P3, Therefore God created humans with libertarian free will

Affirmative case (second-order arguments)

  1. Modus ponens from P1 + P2. If God created humans for love (P1), and love requires freedom (P2), then God created humans with freedom. The libertarian specification follows because compatibilist-determined "love" reduces relationally to divine soliloquy (see P2 rebuttal 3).
  2. Universal moral phenomenology confirms. Humans across cultures experience choice as genuinely open, the deliberation-then-decision phenomenology is universal. The phenomenology is consistent with both libertarianism and a sufficiently-rich compatibilism, but is naturally read as libertarian. The burden is on the determinist to explain the systematic illusion.
  3. Biblical commandment language presupposes it. Hundreds of biblical imperatives ("choose life," "love the Lord," "repent and believe," "do not steal") are addressed to creatures presumed to be able to comply or refuse. The grammar of the canon is libertarian-natural, even if compatibilists develop alternative readings.

Anticipated objections

  1. "Reformed compatibilism is just as faithful to Scripture." John Calvin, Jonathan Edwards, John Frame, John Piper read Scripture compatibilistically; the libertarian-natural reading is contested.
  2. "Libertarian free will is metaphysically incoherent." Galen Strawson's basic argument: to be ultimately responsible for an action, you must be ultimately responsible for the desires that led to the action; this requires an infinite regress; therefore ultimate responsibility is impossible.
  3. "Neuroscience refutes libertarianism." Libet experiments, Wegner's The Illusion of Conscious Will, neural events precede conscious choice; the conscious self is not the cause.

Rebuttals

  1. The intra-Christian dispute is real but doesn't undermine the argument.
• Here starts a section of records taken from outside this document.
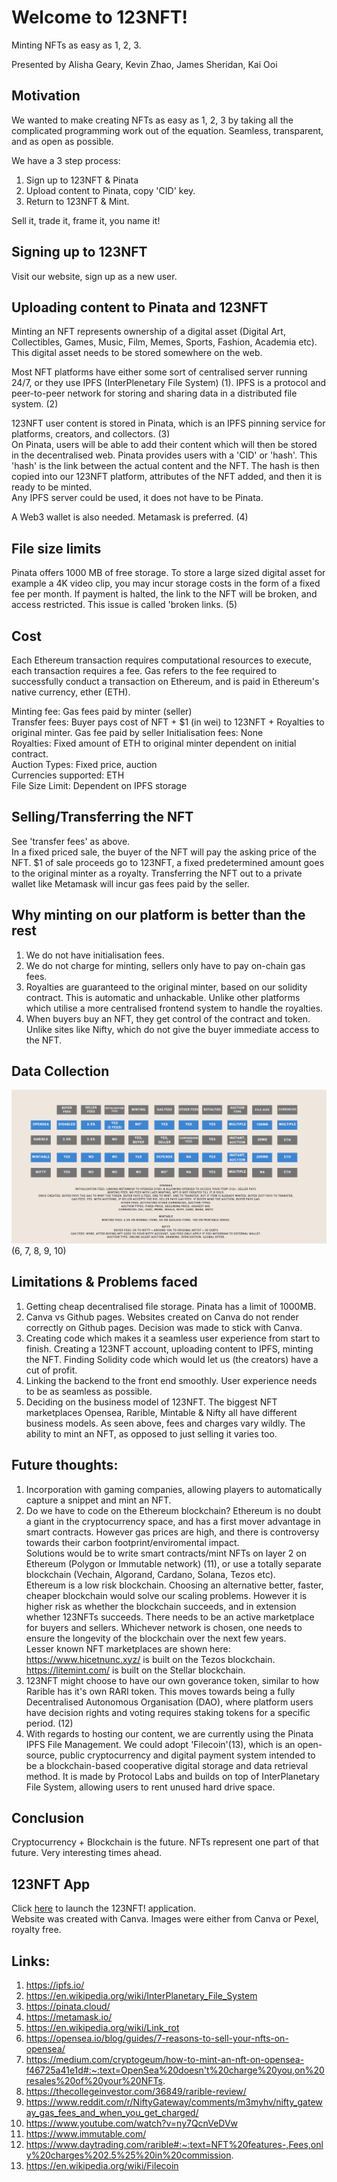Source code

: # Welcome to 123NFT!
Minting NFTs as easy as 1, 2, 3.  

Presented by Alisha Geary, Kevin Zhao, James Sheridan, Kai Ooi

## Motivation

We wanted to make creating NFTs as easy as 1, 2, 3 by taking all the complicated programming work out of the equation. Seamless, transparent, and as open as possible.  

We have a 3 step process:
1. Sign up to 123NFT & Pinata
2. Upload content to Pinata, copy 'CID' key.
3. Return to 123NFT & Mint.

Sell it, trade it, frame it, you name it!

## Signing up to 123NFT

Visit our website, sign up as a new user.

## Uploading content to Pinata and 123NFT
Minting an NFT represents ownership of a digital asset (Digital Art, Collectibles, Games, Music, Film, Memes, Sports, Fashion, Academia etc). This digital asset needs to be stored somewhere on the web.  

Most NFT platforms have either some sort of centralised server running 24/7, or they use IPFS (InterPlenetary File System) (1). IPFS is a protocol and peer-to-peer network for storing and sharing data in a distributed file system. (2)  

123NFT user content is stored in Pinata, which is an IPFS pinning service for platforms, creators, and collectors. (3)  
On Pinata, users will be able to add their content which will then be stored in the decentralised web. Pinata provides users with a 'CID' or 'hash'. This 'hash' is the link between the actual content and the NFT. The hash is then copied into our 123NFT platform, attributes of the NFT added, and then it is ready to be minted.  
Any IPFS server could be used, it does not have to be Pinata.

A Web3 wallet is also needed. Metamask is preferred. (4)

## File size limits

Pinata offers 1000 MB of free storage. To store a large sized digital asset for example a 4K video clip, you may incur storage costs in the form of a fixed fee per month. If payment is halted, the link to the NFT will be broken, and access restricted. This issue is called 'broken links. (5)

## Cost

Each Ethereum transaction requires computational resources to execute, each transaction requires a fee. Gas refers to the fee required to successfully conduct a transaction on Ethereum, and is paid in Ethereum's native currency, ether (ETH).

Minting fee: Gas fees paid by minter (seller)  
Transfer fees: Buyer pays cost of NFT + $1 (in wei) to 123NFT + Royalties to original minter. Gas fee paid by seller
Initialisation fees: None  
Royalties: Fixed amount of ETH to original minter dependent on initial contract.  
Auction Types: Fixed price, auction  
Currencies supported: ETH  
File Size Limit: Dependent on IPFS storage  

## Selling/Transferring the NFT

See 'transfer fees' as above.  
In a fixed priced sale, the buyer of the NFT will pay the asking price of the NFT. $1 of sale proceeds go to 123NFT, a fixed predetermined amount goes to the original minter as a royalty. Transferring the NFT out to a private wallet like Metamask will incur gas fees paid by the seller.

## Why minting on our platform is better than the rest  

1. We do not have initialisation fees.
2. We do not charge for minting, sellers only have to pay on-chain gas fees.
3. Royalties are guaranteed to the original minter, based on our solidity contract. This is automatic and unhackable. Unlike other platforms which utilise a more centralised frontend system to handle the royalties. 
4. When buyers buy an NFT, they get control of the contract and token. Unlike sites like Nifty, which do not give the buyer immediate access to the NFT.

## Data Collection
![comparison](images/comparison.jpg) (6, 7, 8, 9, 10)  

## Limitations & Problems faced
1. Getting cheap decentralised file storage. Pinata has a limit of 1000MB.
2. Canva vs Github pages. Websites created on Canva do not render correctly on Github pages. Decision was made to stick with Canva.
3. Creating code which makes it a seamless user experience from start to finish. Creating a 123NFT account, uploading content to IPFS, minting the NFT. Finding Solidity code which would let us (the creators) have a cut of profit.
4. Linking the backend to the front end smoothly. User experience needs to be as seamless as possible.
5. Deciding on the business model of 123NFT. The biggest NFT marketplaces Opensea, Rarible, Mintable & Nifty all have different business models. As seen above, fees and charges vary wildly. The ability to mint an NFT, as opposed to just selling it varies too.

## Future thoughts:  
1. Incorporation with gaming companies, allowing players to automatically capture a snippet and mint an NFT.  
2. Do we have to code on the Ethereum blockchain? Ethereum is no doubt a giant in the cryptocurrency space, and has a first mover advantage in smart contracts. However gas prices are high, and there is controversy towards their carbon footprint/enviromental impact.  
Solutions would be to write smart contracts/mint NFTs on layer 2 on Ethereum (Polygon or Immutable network) (11), or use a totally separate blockchain (Vechain, Algorand, Cardano, Solana, Tezos etc).  
Ethereum is a low risk blockchain. Choosing an alternative better, faster, cheaper blockchain would solve our scaling problems. However it is higher risk as whether the blockchain succeeds, and in extension whether 123NFTs succeeds. There needs to be an active marketplace for buyers and sellers. Whichever network is chosen, one needs to ensure the longevity of the blockchain over the next few years.  
Lesser known NFT marketplaces are shown here:  
https://www.hicetnunc.xyz/ is built on the Tezos blockchain.  
https://litemint.com/ is built on the Stellar blockchain.
3. 123NFT might choose to have our own goverance token, similar to how Rarible has it's own RARI token. This moves towards being a fully Decentralised Autonomous Organisation (DAO), where platform users have decision rights and voting requires staking tokens for a specific period. (12)
4. With regards to hosting our content, we are currently using the Pinata IPFS File Management. We could adopt 'Filecoin'(13), which is an open-source, public cryptocurrency and digital payment system intended to be a blockchain-based cooperative digital storage and data retrieval method. It is made by Protocol Labs and builds on top of InterPlanetary File System, allowing users to rent unused hard drive space.  

## Conclusion
Cryptocurrency + Blockchain is the future. NFTs represent one part of that future. Very interesting times ahead.

## 123NFT App
Click [here](https://www.canva.com/design/DAEk6H9YhQs/HtZeNvjY-JHv032EdALqYQ/view) to launch the 123NFT! application.  
Website was created with Canva. Images were either from Canva or Pexel, royalty free.

## Links:  
1. https://ipfs.io/  
2. https://en.wikipedia.org/wiki/InterPlanetary_File_System  
3. https://pinata.cloud/  
4. https://metamask.io/
5. https://en.wikipedia.org/wiki/Link_rot
6. https://opensea.io/blog/guides/7-reasons-to-sell-your-nfts-on-opensea/
7. https://medium.com/cryptogeum/how-to-mint-an-nft-on-opensea-f46725a41e1d#:~:text=OpenSea%20doesn't%20charge%20you,on%20resales%20of%20your%20NFTs.  
8. https://thecollegeinvestor.com/36849/rarible-review/
9. https://www.reddit.com/r/NiftyGateway/comments/m3myhv/nifty_gateway_gas_fees_and_when_you_get_charged/
10. https://www.youtube.com/watch?v=ny7QcnVeDVw
11. https://www.immutable.com/
12. https://www.daytrading.com/rarible#:~:text=NFT%20features-,Fees,only%20charges%202.5%25%20in%20commission.
13. https://en.wikipedia.org/wiki/Filecoin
Compatibilist Reformed theology develops a parallel account in which the elect's love is genuine despite divine determination; this is the work of the Free Will and Determinism / Calvinism hubs. The argument here states the naturally-libertarian reading; compatibilists must do extra work to preserve the relational structure of love. The dispute is over how God preserves love-relationship, not whether. Failure mode: confusing where the dispute is.
  2. Strawson's regress argument cuts equally against compatibilism. If "ultimate responsibility requires ultimate self-creation" is the bar, no responsibility, libertarian or compatibilist, survives. Strawson is a moral skeptic; his argument is a reductio against moral responsibility, not specifically against libertarianism. The libertarian reply is to deny the strong "ultimate self-creation" bar, agent causation (Roderick Chisholm; Timothy O'Connor) provides a coherent middle ground.
  3. Libet experiments do not refute libertarianism, they show pre-conscious neural readiness. Libet himself held that conscious veto power remained ("free won't"); subsequent work (Trevena & Miller 2010, Schurger et al. 2012) has weakened the claim that the readiness potential is decision-causing. The neuroscience is consistent with libertarian agent causation if the agent's causal efficacy operates at or alongside the relevant neural level. (See Neuroscience and Free Will for the technical engagement.) Failure mode: overgeneralizing experimental results past their warranted scope.

Live-cite kit

  • Scripture: Deuteronomy 30.19; Joshua 24:15; John 7:17 ("if any man wills to do His will"); Rev 3:20 ("I stand at the door and knock"); 2 Peter 3:9 (God not willing any should perish)
  • Scholarly: Plantinga (God, Freedom, and Evil, 1974); Roderick Chisholm ("Human Freedom and the Self," 1964, agent causation); Timothy O'Connor (Persons and Causes, 2000); Robert Kane (The Significance of Free Will, 1996); William Lane Craig (The Only Wise God, 1987, Molinist defense); ris3n Walls (Hell: The Logic of Damnation, 1992); Roger Olson (Arminian Theology, 2006); Erasmus / Luther (Freedom of the Will / Bondage of the Will, 1524-1525, the historical locus)
  • Aphorism: "If you cannot do otherwise, you cannot love otherwise either."

Tactical notes

  • This is the premise where intra-Christian disputes are loudest. In a debate with a fellow Christian (e.g., Reformed compatibilist), focus on the relational-structure question rather than the technical metaphysics.
  • In a debate with a hard atheist, the argument is over whether love requires some form of agent-originated choice, not whether the metaphysics is libertarian or compatibilist. Don't get sucked into intra-Christian fights.
  • What NOT to defend live: Libet experiments in technical detail. Defer to Neuroscience and Free Will.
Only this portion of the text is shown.